Every family develops a story, a way of ordering their small world in an attempt to ensure all essential roles are filled and some sense is made of the daily drama that inevitably ensues. In my birth family the story was that I was like my father, while my brother (who was a year younger than me) was like my mother. My father and I were fair-haired, supposedly even-tempered, and slow to anger, while my mother and brother were the hot-tempered, emotionally volatile brunettes. It made for a symmetrical if not necessarily accurate family portrait, and some very competitive broomball games after dinner on the rink in our backyard where, at forty below zero under a star-studded sky, my father and I played together to consistently out-score my mother and brother who were. . . well, not playing so well together.
Broomball victories aside there were many ways in which I was not like my father. But it did always seem to me that my father and I shared an endless curiosity about how things worked. He was the one who encouraged my dinner time musings and questions about faith, God, social justice and human responsibility. It was only as an adult that I realized how greatly our areas of interest differed with my father’s curiosity primarily and almost exclusively directed toward concrete problems while my own musings ran less exclusively but more generally to abstract, spiritual questions. Realizing this, I was all the more appreciative of how he had supported me in my esoteric and ethical explorations.
But, despite this difference, what I shared with and learned from my father was a delight in and willingness to learn- to go to what Buddhists call beginner’s mind- the mind that knows it does not know and is willing to learn. Dad candidly confessed what he did not know, never pretended to know something he didn’t, and was willing and eager to learn from anyone and everyone- regardless of age or position- if they had something they were willing to share. Although he had always done physical labour as a Hydro lineman, when he retired at fifty-five he set about learning how to use a computer- something he doggedly pursued by asking questions of library workers, computer store clerks, the kid next door and pretty much anyone else who appeared to be the least bit computer literate.
There is one story that stands out for me when it comes to understanding what my father taught me about learning. One day, long after my brother and I had left our childhood home, while trying to figure out how to make a household repair my father found himself needing to know how to calculate the volume of a cylinder. Neither my brother nor I were available by phone (although honestly I am not sure I would have remembered how if he had reached me.) He was not yet on the internet, and there were no math text books in the house. So, after trying unsuccessfully to figure it out my father called the local high school and asked to speak to a math teacher. When the receptionist asked why, he explained his problem and told her that he assumed a math teacher would have the information he needed. He told her that he himself had not graduated from the eighth grade and, if he’d ever been taught how to do the calculation, certainly could not remember it now. She put him on hold and, after a few minutes, a bemused sounding teacher came on the line and told him the formula for calculating the volume of a cylinder.

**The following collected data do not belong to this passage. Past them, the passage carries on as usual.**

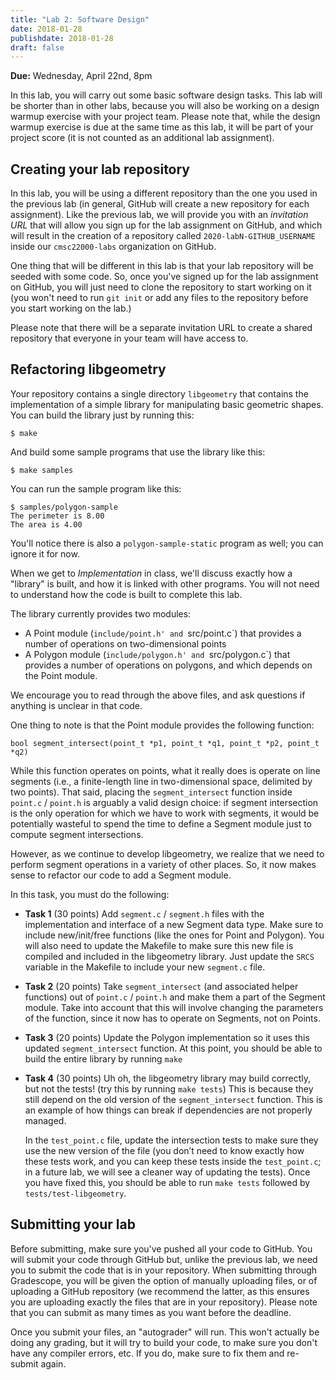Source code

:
 ```yaml
---
title: "Lab 2: Software Design"
date: 2018-01-28
publishdate: 2018-01-28
draft: false
---
```


**Due:** Wednesday, April 22nd, 8pm

In this lab, you will carry out some basic software design tasks. This lab will be shorter than in other labs, because you will also be working on a design warmup exercise with your project team. Please note that, while the design warmup exercise is due at the same time as this lab, it will be part of your project score (it is not counted as an additional lab assignment).

## Creating your lab repository

In this lab, you will be using a different repository than the one you used in the previous lab (in general, GitHub will create a new repository for each assignment). Like the previous lab, we will provide you with an  *invitation URL* that will allow you sign up for the lab assignment on GitHub, and which will result in the creation of a repository called `2020-labN-GITHUB_USERNAME` inside our `cmsc22000-labs` organization on GitHub. 

One thing that will be different in this lab is that your lab repository will be seeded with some code. So, once you've signed up for the lab assignment on GitHub, you will just need to clone the repository to start working on it (you won't need to run `git init` or add any files to the repository before you start working on the lab.)

Please note that there will be a separate invitation URL to create a shared repository that everyone in your team will have access to.

## Refactoring libgeometry

Your repository contains a single directory `libgeometry` that contains the implementation of a simple library for manipulating basic geometric shapes. You can build the library just by running this:

    $ make
    
And build some sample programs that use the library like this:

    $ make samples
    
You can run the sample program like this:

    $ samples/polygon-sample
    The perimeter is 8.00
    The area is 4.00

You'll notice there is also a `polygon-sample-static` program as well; you can ignore it for now.

When we get to *Implementation* in class, we'll discuss exactly how a "library" is built, and how it is linked with other programs. You will not need to understand how the code is built to complete this lab.

The library currently provides two modules:

- A Point module (`include/point.h' and `src/point.c`) that provides a number of operations on two-dimensional points
- A Polygon module (`include/polygon.h' and `src/polygon.c`) that provides a number of operations on polygons, and which depends on the Point module.

We encourage you to read through the above files, and ask questions if anything is unclear in that code.

One thing to note is that the Point module provides the following function:

    bool segment_intersect(point_t *p1, point_t *q1, point_t *p2, point_t *q2)

While this function operates on points, what it really does is operate on line segments (i.e., a finite-length line in two-dimensional space, delimited by two points). That said, placing the `segment_intersect` function inside `point.c` / `point.h` is arguably a valid design choice: if segment intersection is the only operation for which we have to work with segments, it would be potentially wasteful to spend the time to define a Segment module just to compute segment intersections.

However, as we continue to develop libgeometry, we realize that we need to perform segment operations in a variety of other places. So, it now makes sense to refactor our code to add a Segment module.

In this task, you must do the following:

* **Task 1** (30 points) Add `segment.c` / `segment.h` files with the implementation and interface of a new Segment data type. Make sure to include new/init/free functions (like the ones for Point and Polygon). You will also need to update the Makefile to make sure this new file is compiled and included in the libgeometry library. Just update the `SRCS` variable in the Makefile to include your new `segment.c` file.
* **Task 2** (20 points) Take `segment_intersect` (and associated helper functions) out of `point.c` / `point.h` and make them a part of the Segment module. Take into account that this will involve changing the parameters of the function, since it now has to operate on Segments, not on Points.
* **Task 3** (20 points) Update the Polygon implementation so it uses this updated `segment_intersect` function. At this point, you should be able to build the entire library by running `make`
* **Task 4** (30 points) Uh oh, the libgeometry library may build correctly, but not the tests! (try this by running `make tests`) This is because they still depend on the old version of the `segment_intersect` function. This is an example of how things can break if dependencies are not properly managed.

    In the `test_point.c` file, update the intersection tests to make sure they use the new version of the file (you don’t need to know exactly how these tests work, and you can keep these tests inside the `test_point.c`; in a future lab, we will see a cleaner way of updating the tests). Once you have fixed this, you should be able to run `make tests` followed by `tests/test-libgeometry`.


## Submitting your lab

Before submitting, make sure you've pushed all your code to GitHub. You will submit your code through GitHub but, unlike the previous lab, we need you to submit the code that is in your repository. When submitting through Gradescope, you will be given the option of manually uploading files, or of uploading a GitHub repository (we recommend the latter, as this ensures you are uploading exactly the files that are in your repository). Please note that you can submit as many times as you want before the deadline.

Once you submit your files, an "autograder" will run. This won't actually be doing any grading, but it will try to build your code, to make sure you don't have any compiler errors, etc. If you do, make sure to fix them and re-submit again.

My father taught me to enjoy the process of learning for its own sake- for the beauty of the questions, the fun of the investigation, and the satisfaction of figuring something out or at least trying to. One of the hardest things about watching him journey deeper into the mental confusion of advanced Alzheimer's is knowing that this joy has been taken from him.
This coming Sunday is Father’s Day, and I am grateful that my father taught me to love learning, take pleasure in puzzling and embrace beginner’s mind over and over. Thanks Dad. I love you. Happy Father’s Day.